New SEC rules requiring companies to obtain an advisory shareholder vote approving executive compensation went into effect one year ago as part of the corporate governance reform measures under the Dodd-Frank Wall Street Reform Act of 2010.
Today, executive compensation remains a hot button issue and companies and investors alike are anxious to gauge the impact of the new rules and predict what the coming proxy season holds.
Before setting expectations for proxy season 2012, let’s take a look back at 2011 and assess how the SEC’s new rules may already be changing behavior.
In the first year under Dodd-Frank, the SEC required two votes. The first was the Say on Pay vote, giving shareholders the opportunity to endorse (or oppose) a given company’s executive compensation program. Most companies received strong support for their pay programs. Among the S&P 500, the median vote on Say on Paywas 93 percent in favor of executive compensation programs. All the hype over highly-paid executives was not born out in shareholder voting.
But while a high percentage of companies’ compensation programs passed muster with shareholders, levels of support varied. Companies that performed better tended to get better votes. The average total shareholder return of companies where ISS, the proxy advisory firm, recommended a “Yes” vote on Say on Pay was 24 percent, compared to 10 percent for companies where a “No” vote was recommended.
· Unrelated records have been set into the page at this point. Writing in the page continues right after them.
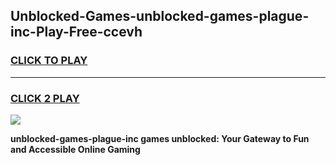 
## Unblocked-Games-unblocked-games-plague-inc-Play-Free-ccevh
<h3>
<a href="https://premium76.site?title=unblocked-games-plague-inc&ref=19M">CLICK TO PLAY</a></h3>
<hr>

<h3>
<a href="https://premium76.site?title=unblocked-games-plague-inc&ref=19M">CLICK 2 PLAY</a>
  
</h3>

<a href="https://premium76.site?title=unblocked-games-plague-inc&ref=19M"><img src="https://clearcache.store/games.png"></a>


**unblocked-games-plague-inc games unblocked: Your Gateway to Fun and Accessible Online Gaming**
The second new vote required by the SEC was a frequency vote asking shareholders to decide whether a Say on Pay vote should occur annually, every other year or every three years. Shareholders responded vigorously, expressing an overwhelming preference for annual voting. Even when Say on Pay proposals passed handily, shareholders did not support proposals for less frequent voting at most companies. Among the S&P500, 26 percent of companies proposed biennial or triennial voting, but 80 percent of these proposals failed to gain support.